» **Problem to work on**: Transcribe, word for word and without additions, each line below from the one containing "maintaining a database" through the one containing "in the case", both ends included.

Extracted records
- - -

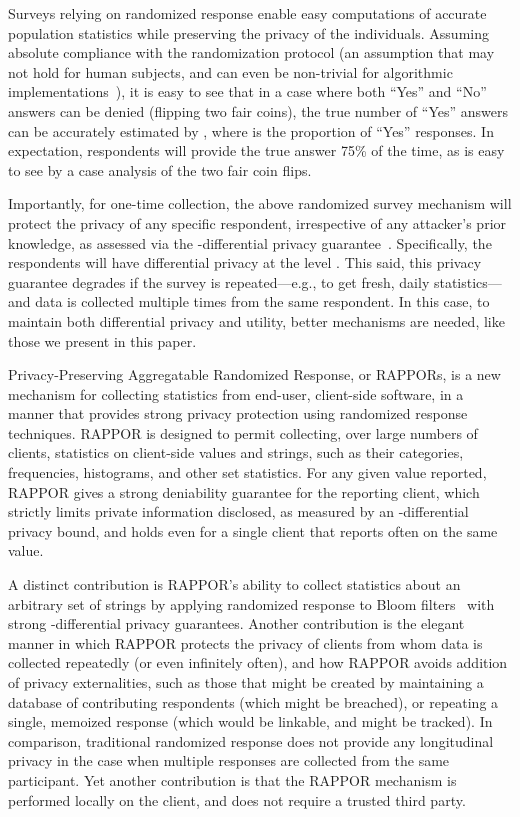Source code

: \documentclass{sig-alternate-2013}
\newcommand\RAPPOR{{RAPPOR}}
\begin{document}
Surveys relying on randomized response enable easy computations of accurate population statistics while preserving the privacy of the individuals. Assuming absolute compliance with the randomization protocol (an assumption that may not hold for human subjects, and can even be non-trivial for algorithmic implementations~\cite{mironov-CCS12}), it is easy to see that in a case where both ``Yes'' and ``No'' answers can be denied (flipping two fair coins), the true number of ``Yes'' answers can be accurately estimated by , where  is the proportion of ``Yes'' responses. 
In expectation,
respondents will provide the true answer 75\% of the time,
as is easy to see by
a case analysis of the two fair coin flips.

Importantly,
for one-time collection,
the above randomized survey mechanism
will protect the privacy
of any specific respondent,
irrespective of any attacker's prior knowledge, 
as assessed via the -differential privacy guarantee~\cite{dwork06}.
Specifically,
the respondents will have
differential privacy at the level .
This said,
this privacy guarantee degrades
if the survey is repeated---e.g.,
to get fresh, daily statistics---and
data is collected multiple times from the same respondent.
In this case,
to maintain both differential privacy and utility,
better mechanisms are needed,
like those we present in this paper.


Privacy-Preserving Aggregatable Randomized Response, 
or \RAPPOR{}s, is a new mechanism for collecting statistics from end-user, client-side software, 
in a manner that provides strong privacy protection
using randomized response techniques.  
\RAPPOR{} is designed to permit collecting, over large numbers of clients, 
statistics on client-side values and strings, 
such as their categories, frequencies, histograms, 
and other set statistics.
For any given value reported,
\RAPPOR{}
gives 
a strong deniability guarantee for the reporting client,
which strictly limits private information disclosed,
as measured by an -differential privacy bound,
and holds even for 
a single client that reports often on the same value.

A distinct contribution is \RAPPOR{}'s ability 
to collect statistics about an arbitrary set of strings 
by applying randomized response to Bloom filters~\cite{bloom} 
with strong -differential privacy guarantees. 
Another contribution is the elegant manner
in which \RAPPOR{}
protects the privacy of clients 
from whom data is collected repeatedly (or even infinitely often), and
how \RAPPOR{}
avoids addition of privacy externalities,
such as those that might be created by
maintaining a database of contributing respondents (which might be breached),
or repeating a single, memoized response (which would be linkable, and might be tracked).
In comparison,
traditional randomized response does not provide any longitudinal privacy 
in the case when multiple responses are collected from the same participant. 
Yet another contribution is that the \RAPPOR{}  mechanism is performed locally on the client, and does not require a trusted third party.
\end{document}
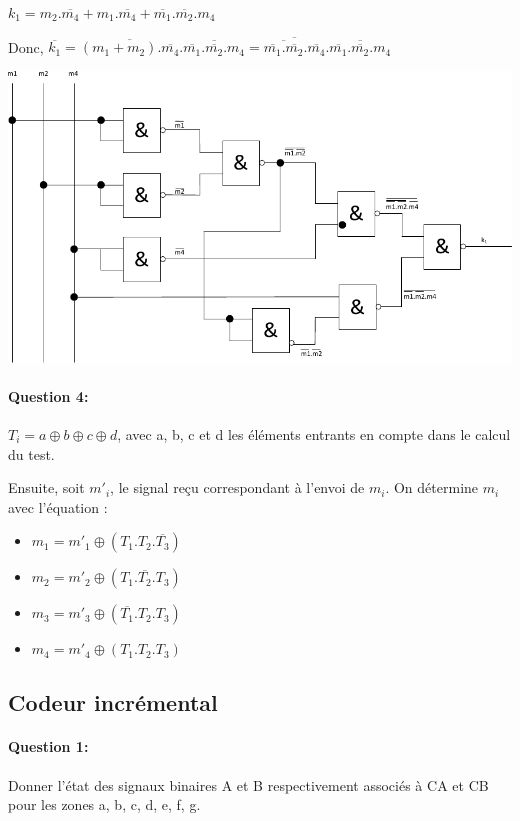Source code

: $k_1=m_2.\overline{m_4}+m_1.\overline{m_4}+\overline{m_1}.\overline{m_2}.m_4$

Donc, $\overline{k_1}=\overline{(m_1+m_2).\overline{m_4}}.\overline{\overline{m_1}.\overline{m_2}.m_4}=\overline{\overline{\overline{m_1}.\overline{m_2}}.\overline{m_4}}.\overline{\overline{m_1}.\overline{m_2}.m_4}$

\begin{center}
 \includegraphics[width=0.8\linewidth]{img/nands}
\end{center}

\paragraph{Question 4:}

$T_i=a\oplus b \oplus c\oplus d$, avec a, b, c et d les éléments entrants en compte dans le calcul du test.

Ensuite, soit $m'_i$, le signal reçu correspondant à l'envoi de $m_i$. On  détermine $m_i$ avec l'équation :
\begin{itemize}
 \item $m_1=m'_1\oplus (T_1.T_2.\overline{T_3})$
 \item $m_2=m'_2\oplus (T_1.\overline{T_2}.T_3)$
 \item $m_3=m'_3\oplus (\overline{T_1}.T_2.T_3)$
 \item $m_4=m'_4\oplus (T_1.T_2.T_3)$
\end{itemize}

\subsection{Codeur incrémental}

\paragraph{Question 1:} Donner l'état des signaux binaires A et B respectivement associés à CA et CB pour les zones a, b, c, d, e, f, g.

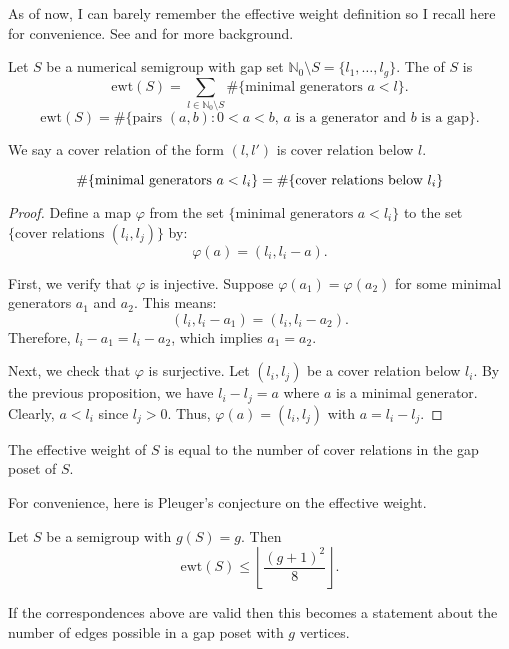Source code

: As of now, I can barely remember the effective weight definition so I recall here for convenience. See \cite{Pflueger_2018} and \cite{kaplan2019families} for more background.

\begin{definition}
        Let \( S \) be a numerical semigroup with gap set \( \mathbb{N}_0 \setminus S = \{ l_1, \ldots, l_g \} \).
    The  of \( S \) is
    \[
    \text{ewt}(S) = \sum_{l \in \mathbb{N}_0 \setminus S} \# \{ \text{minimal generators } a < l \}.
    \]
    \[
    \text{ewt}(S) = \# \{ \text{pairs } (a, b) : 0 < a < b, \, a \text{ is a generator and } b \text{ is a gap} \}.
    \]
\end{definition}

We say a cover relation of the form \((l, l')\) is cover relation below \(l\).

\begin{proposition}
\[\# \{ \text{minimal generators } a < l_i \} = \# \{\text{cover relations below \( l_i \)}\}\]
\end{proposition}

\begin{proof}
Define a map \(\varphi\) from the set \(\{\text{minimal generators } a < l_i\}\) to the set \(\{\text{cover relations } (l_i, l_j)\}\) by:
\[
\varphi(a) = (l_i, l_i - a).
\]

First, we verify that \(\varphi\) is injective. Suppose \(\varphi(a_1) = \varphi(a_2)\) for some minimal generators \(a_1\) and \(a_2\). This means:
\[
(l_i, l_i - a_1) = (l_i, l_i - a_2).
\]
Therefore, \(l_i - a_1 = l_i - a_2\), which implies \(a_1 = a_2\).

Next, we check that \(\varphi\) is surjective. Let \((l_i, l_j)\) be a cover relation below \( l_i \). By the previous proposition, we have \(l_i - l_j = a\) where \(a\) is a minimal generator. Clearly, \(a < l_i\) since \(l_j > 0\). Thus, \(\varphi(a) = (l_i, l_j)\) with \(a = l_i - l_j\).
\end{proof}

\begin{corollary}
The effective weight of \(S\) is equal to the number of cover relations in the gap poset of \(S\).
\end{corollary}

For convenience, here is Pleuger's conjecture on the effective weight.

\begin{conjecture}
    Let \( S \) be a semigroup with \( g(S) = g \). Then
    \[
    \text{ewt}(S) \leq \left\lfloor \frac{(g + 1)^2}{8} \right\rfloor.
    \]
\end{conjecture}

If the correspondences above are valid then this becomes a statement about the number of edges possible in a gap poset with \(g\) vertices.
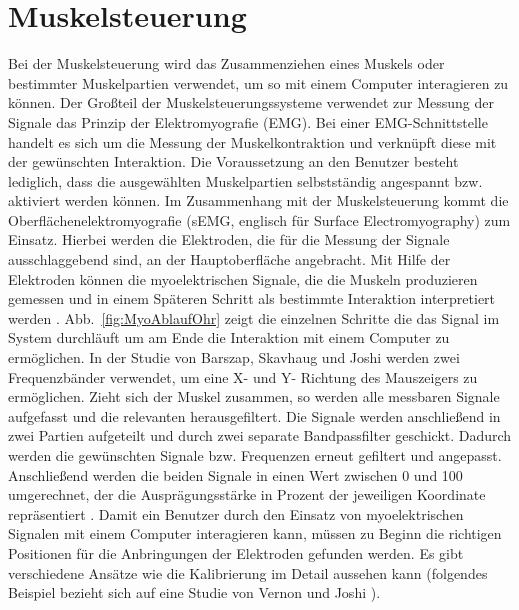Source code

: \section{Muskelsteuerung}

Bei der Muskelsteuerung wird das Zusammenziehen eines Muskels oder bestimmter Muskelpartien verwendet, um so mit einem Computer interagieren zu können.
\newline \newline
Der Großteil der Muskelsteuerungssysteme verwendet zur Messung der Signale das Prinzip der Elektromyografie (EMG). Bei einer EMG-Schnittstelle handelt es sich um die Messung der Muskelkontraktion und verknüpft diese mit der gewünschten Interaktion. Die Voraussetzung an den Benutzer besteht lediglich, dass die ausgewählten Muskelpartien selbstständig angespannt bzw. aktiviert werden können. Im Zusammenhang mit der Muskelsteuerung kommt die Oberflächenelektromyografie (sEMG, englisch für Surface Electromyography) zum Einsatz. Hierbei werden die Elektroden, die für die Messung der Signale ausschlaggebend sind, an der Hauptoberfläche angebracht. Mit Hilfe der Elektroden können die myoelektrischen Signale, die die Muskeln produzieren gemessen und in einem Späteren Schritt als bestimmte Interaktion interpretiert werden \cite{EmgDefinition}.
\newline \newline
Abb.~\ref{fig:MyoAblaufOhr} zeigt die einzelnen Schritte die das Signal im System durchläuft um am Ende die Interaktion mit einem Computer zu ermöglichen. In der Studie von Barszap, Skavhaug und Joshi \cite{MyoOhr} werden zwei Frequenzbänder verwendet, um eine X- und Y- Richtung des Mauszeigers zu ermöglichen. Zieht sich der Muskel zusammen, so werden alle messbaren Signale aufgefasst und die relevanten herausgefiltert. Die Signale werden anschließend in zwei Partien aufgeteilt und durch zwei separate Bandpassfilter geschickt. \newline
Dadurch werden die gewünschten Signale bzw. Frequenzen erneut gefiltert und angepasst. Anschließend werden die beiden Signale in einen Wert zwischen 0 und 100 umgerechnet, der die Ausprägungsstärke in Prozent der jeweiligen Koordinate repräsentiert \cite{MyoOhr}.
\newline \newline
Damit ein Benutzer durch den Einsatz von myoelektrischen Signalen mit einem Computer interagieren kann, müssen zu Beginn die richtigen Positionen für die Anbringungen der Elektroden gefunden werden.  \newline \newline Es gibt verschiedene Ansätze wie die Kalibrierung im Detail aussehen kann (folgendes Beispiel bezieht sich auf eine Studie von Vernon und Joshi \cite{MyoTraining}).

- - -

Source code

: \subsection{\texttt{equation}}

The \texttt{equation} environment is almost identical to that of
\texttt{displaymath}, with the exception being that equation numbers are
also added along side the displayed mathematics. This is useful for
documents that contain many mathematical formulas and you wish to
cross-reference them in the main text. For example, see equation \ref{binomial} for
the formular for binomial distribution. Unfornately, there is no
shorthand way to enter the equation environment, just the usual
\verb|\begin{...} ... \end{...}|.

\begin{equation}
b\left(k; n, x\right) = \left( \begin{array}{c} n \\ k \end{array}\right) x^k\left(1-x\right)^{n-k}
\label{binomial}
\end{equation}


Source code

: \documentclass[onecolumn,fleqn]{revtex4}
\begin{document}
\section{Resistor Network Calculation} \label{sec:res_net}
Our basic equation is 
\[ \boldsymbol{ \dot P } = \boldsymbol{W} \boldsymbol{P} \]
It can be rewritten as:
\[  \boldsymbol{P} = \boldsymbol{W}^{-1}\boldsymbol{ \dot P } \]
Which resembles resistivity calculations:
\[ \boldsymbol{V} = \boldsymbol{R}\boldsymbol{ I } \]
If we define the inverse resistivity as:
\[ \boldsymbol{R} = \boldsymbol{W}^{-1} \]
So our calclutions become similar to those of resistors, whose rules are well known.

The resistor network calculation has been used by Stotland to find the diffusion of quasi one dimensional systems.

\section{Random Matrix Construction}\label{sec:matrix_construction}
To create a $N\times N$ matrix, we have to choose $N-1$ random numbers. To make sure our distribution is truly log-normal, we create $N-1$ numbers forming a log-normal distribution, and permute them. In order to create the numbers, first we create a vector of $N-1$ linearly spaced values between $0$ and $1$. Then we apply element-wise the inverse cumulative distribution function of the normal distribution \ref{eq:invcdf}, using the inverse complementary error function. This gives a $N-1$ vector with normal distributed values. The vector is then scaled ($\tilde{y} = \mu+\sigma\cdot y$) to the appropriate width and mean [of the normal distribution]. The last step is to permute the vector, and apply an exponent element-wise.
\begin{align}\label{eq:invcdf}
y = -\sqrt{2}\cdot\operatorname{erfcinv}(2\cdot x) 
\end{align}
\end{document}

- - -

» **Your response**:
maintaining a database of contributing respondents (which might be breached),
or repeating a single, memoized response (which would be linkable, and might be tracked).
In comparison,
traditional randomized response does not provide any longitudinal privacy 
in the case when multiple responses are collected from the same participant. 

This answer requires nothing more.